Wednesday, 7 April 2010

Shame on the NZRFU

This doesn’t happen very often. In fact, the last time was almost 29 years ago, but I found myself agreeing 100% with what John Minto wrote in his Press column this week. There is no on-line version that I can find yet, but his column was being critical of the NZRFU for declining to apologise to Maori for their decision to exclude Maori from selection in the All Black teams to tour South Africa in 1928, ’49 and ‘60. It is not if this idea came from nowhere or was ill-timed, as this article shows:

The author of a new book on the history of Maori rugby, Malcolm Mulholland, found while researching Beneath the Maori Moon that it was still a burning issue for some whanau and former players.


He wrote to the NZRU last year inviting
it to apologise, but rugby's governing body has refused.
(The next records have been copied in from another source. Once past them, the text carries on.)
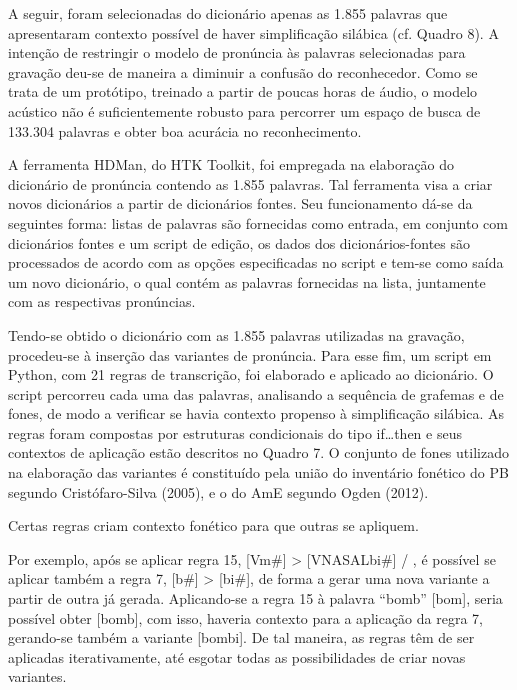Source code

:A seguir, foram selecionadas do dicion\'ario apenas as 1.855 palavras que
apresentaram contexto poss\'ivel de haver simplifica\c{c}\~ao sil\'abica (cf.
Quadro 8). A inten\c{c}\~ao de restringir o modelo de pron\'uncia às palavras
selecionadas para grava\c{c}\~ao deu-se de maneira a diminuir a confus\~ao do
reconhecedor. Como se trata de um prot\'otipo, treinado a partir de poucas
horas de \'audio, o modelo ac\'ustico n\~ao \'e suficientemente robusto para
percorrer um espa\c{c}o de busca de 133.304 palavras e obter boa acur\'acia no
reconhecimento.

A ferramenta HDMan, do HTK Toolkit, foi empregada na elabora\c{c}\~ao do
dicion\'ario de pron\'uncia contendo as 1.855 palavras. Tal ferramenta visa
a criar novos dicion\'arios a partir de dicion\'arios fontes. Seu
funcionamento d\'a-se da seguintes forma: listas de palavras s\~ao
fornecidas como entrada, em conjunto com dicion\'arios fontes e um script
de edi\c{c}\~ao, os dados dos dicion\'arios-fontes s\~ao processados de acordo com
as op\c{c}\~oes especificadas no script e tem-se como sa\'ida um novo
dicion\'ario, o qual cont\'em as palavras fornecidas na lista, juntamente
com as respectivas pron\'uncias.

Tendo-se obtido o dicion\'ario com as 1.855 palavras utilizadas na
grava\c{c}\~ao, procedeu-se à inser\c{c}\~ao das variantes de pron\'uncia. Para esse
fim, um script em Python, com 21 regras de transcri\c{c}\~ao, foi elaborado e
aplicado ao dicion\'ario. O script percorreu cada uma das palavras,
analisando a sequ\^encia de grafemas e de fones, de modo a verificar se
havia contexto propenso à simplifica\c{c}\~ao sil\'abica. As regras foram
compostas por estruturas condicionais do tipo if\ldots{}then e seus
contextos de aplica\c{c}\~ao est\~ao descritos no Quadro 7. O conjunto de fones
utilizado na elabora\c{c}\~ao das variantes \'e constitu\'ido pela uni\~ao do
invent\'ario fon\'etico do PB segundo Crist\'ofaro-Silva (2005), e o do AmE
segundo Ogden (2012).

 Certas regras criam contexto fon\'etico para que outras se apliquem.

Por exemplo, ap\'os se aplicar regra 15, {[}Vm\#{]} \textgreater{}
{[}VNASALbi\#{]} / , \'e poss\'ivel se aplicar tamb\'em a regra 7, {[}b\#{]}
\textgreater{} {[}bi\#{]}, de forma a gerar uma nova variante a partir
de outra j\'a gerada. Aplicando-se a regra 15 à palavra ``bomb''
{[}bom{]}, seria poss\'ivel obter {[}bomb{]}, com isso, haveria contexto
para a aplica\c{c}\~ao da regra 7, gerando-se tamb\'em a variante {[}bombi{]}.
De tal maneira, as regras t\^em de ser aplicadas iterativamente, at\'e
esgotar todas as possibilidades de criar novas variantes.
The NZRFU as the guardians of New Zealand rugby have a lot to be proud of in the role that rugby has played in race relations in New Zealand, with great players like George Nepia and JB Smith being national heroes for Maori and Pakeha alike. But their decision send representative teams to South Africa while not selecting these two superstars, amongst others, for purely racial reasons was a disgrace, as was their decision to not schedule a game between the Springboks and a Maori team in 1937 following the fallout from the infamous telegram sent by a white South African journalist after the Springboks played a Maori team on their first tour here in 1921:
“Thousands Europeans frantically cheering on band of coloured men to defeat members of own race was too much for springboks who frankly disgusted”
To not issue an apology now effectively aligns the current NZRFU with those regrettable decisions from the past. How easy an apology would have been; how silly to spurn the opportunity.